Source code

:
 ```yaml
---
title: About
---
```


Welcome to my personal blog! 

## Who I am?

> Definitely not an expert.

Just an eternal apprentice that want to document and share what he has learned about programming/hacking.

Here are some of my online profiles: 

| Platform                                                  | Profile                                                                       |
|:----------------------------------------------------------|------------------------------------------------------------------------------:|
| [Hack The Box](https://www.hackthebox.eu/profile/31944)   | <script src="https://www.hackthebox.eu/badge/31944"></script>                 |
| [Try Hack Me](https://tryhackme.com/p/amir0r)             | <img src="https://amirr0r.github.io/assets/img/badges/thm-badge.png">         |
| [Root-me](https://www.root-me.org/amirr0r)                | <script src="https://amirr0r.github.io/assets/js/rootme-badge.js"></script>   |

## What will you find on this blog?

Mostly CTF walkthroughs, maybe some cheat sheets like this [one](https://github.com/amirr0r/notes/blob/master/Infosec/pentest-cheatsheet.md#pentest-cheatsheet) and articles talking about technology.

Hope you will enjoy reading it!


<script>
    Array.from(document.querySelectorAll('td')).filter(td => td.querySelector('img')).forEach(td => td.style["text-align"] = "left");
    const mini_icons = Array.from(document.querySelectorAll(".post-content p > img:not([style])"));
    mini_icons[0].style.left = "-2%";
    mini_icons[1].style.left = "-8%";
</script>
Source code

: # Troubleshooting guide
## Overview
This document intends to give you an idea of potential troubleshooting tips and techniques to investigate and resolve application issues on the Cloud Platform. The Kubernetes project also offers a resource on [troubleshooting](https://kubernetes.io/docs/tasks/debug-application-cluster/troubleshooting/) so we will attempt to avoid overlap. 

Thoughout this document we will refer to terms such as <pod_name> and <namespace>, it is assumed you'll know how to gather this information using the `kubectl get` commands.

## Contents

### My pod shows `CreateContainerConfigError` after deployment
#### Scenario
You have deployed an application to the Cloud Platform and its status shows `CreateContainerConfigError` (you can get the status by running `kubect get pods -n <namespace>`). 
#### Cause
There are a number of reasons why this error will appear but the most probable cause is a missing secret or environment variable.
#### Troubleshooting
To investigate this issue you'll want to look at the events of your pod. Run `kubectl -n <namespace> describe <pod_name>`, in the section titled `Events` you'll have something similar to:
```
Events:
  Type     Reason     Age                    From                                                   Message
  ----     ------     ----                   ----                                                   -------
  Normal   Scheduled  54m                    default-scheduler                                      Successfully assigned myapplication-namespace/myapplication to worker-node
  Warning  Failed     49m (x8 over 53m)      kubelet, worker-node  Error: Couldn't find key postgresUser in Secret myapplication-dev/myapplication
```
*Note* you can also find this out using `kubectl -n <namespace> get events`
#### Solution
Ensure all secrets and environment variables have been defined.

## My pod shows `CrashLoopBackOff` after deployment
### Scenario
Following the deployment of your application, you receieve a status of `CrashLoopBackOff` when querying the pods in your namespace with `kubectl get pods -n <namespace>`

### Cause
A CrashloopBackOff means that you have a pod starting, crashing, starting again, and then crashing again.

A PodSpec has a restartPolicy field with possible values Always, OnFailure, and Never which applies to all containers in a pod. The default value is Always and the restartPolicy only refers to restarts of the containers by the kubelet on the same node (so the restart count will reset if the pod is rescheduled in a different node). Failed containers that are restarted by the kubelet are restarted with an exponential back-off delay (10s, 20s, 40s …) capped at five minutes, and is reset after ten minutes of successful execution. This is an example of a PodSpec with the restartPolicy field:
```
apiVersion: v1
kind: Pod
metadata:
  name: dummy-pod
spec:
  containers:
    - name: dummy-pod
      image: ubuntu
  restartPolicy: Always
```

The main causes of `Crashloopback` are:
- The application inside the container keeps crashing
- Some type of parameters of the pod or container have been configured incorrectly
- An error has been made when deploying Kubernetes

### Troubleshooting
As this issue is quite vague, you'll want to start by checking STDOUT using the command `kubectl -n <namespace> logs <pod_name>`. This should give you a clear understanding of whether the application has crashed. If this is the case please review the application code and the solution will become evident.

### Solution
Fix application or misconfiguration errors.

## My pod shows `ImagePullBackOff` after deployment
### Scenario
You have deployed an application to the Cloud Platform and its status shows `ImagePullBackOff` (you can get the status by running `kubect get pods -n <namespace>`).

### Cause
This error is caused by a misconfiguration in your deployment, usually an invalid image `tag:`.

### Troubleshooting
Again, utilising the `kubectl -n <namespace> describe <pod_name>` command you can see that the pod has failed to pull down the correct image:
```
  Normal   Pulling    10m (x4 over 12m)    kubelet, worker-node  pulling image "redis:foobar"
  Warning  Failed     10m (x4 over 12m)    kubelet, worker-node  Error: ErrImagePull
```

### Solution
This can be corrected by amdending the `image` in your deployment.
= = =
### Exercise directions:
Give back the entire listing exactly as it was written.

### Response box:
Source code

:
 ```yaml
---
title: About
---
```


Welcome to my personal blog! 

## Who I am?

> Definitely not an expert.

Just an eternal apprentice that want to document and share what he has learned about programming/hacking.

Here are some of my online profiles: 

| Platform                                                  | Profile                                                                       |
|:----------------------------------------------------------|------------------------------------------------------------------------------:|
| [Hack The Box](https://www.hackthebox.eu/profile/31944)   | <script src="https://www.hackthebox.eu/badge/31944"></script>                 |
| [Try Hack Me](https://tryhackme.com/p/amir0r)             | <img src="https://amirr0r.github.io/assets/img/badges/thm-badge.png">         |
| [Root-me](https://www.root-me.org/amirr0r)                | <script src="https://amirr0r.github.io/assets/js/rootme-badge.js"></script>   |

## What will you find on this blog?

Mostly CTF walkthroughs, maybe some cheat sheets like this [one](https://github.com/amirr0r/notes/blob/master/Infosec/pentest-cheatsheet.md#pentest-cheatsheet) and articles talking about technology.

Hope you will enjoy reading it!


<script>
    Array.from(document.querySelectorAll('td')).filter(td => td.querySelector('img')).forEach(td => td.style["text-align"] = "left");
    const mini_icons = Array.from(document.querySelectorAll(".post-content p > img:not([style])"));
    mini_icons[0].style.left = "-2%";
    mini_icons[1].style.left = "-8%";
</script>
Source code

: # Troubleshooting guide
## Overview
This document intends to give you an idea of potential troubleshooting tips and techniques to investigate and resolve application issues on the Cloud Platform. The Kubernetes project also offers a resource on [troubleshooting](https://kubernetes.io/docs/tasks/debug-application-cluster/troubleshooting/) so we will attempt to avoid overlap. 

Thoughout this document we will refer to terms such as <pod_name> and <namespace>, it is assumed you'll know how to gather this information using the `kubectl get` commands.

## Contents

### My pod shows `CreateContainerConfigError` after deployment
#### Scenario
You have deployed an application to the Cloud Platform and its status shows `CreateContainerConfigError` (you can get the status by running `kubect get pods -n <namespace>`). 
#### Cause
There are a number of reasons why this error will appear but the most probable cause is a missing secret or environment variable.
#### Troubleshooting
To investigate this issue you'll want to look at the events of your pod. Run `kubectl -n <namespace> describe <pod_name>`, in the section titled `Events` you'll have something similar to:
```
Events:
  Type     Reason     Age                    From                                                   Message
  ----     ------     ----                   ----                                                   -------
  Normal   Scheduled  54m                    default-scheduler                                      Successfully assigned myapplication-namespace/myapplication to worker-node
  Warning  Failed     49m (x8 over 53m)      kubelet, worker-node  Error: Couldn't find key postgresUser in Secret myapplication-dev/myapplication
```
*Note* you can also find this out using `kubectl -n <namespace> get events`
#### Solution
Ensure all secrets and environment variables have been defined.

## My pod shows `CrashLoopBackOff` after deployment
### Scenario
Following the deployment of your application, you receieve a status of `CrashLoopBackOff` when querying the pods in your namespace with `kubectl get pods -n <namespace>`

### Cause
A CrashloopBackOff means that you have a pod starting, crashing, starting again, and then crashing again.

A PodSpec has a restartPolicy field with possible values Always, OnFailure, and Never which applies to all containers in a pod. The default value is Always and the restartPolicy only refers to restarts of the containers by the kubelet on the same node (so the restart count will reset if the pod is rescheduled in a different node). Failed containers that are restarted by the kubelet are restarted with an exponential back-off delay (10s, 20s, 40s …) capped at five minutes, and is reset after ten minutes of successful execution. This is an example of a PodSpec with the restartPolicy field:
```
apiVersion: v1
kind: Pod
metadata:
  name: dummy-pod
spec:
  containers:
    - name: dummy-pod
      image: ubuntu
  restartPolicy: Always
```

The main causes of `Crashloopback` are:
- The application inside the container keeps crashing
- Some type of parameters of the pod or container have been configured incorrectly
- An error has been made when deploying Kubernetes

### Troubleshooting
As this issue is quite vague, you'll want to start by checking STDOUT using the command `kubectl -n <namespace> logs <pod_name>`. This should give you a clear understanding of whether the application has crashed. If this is the case please review the application code and the solution will become evident.

### Solution
Fix application or misconfiguration errors.

## My pod shows `ImagePullBackOff` after deployment
### Scenario
You have deployed an application to the Cloud Platform and its status shows `ImagePullBackOff` (you can get the status by running `kubect get pods -n <namespace>`).

### Cause
This error is caused by a misconfiguration in your deployment, usually an invalid image `tag:`.

### Troubleshooting
Again, utilising the `kubectl -n <namespace> describe <pod_name>` command you can see that the pod has failed to pull down the correct image:
```
  Normal   Pulling    10m (x4 over 12m)    kubelet, worker-node  pulling image "redis:foobar"
  Warning  Failed     10m (x4 over 12m)    kubelet, worker-node  Error: ErrImagePull
```

### Solution
This can be corrected by amdending the `image` in your deployment.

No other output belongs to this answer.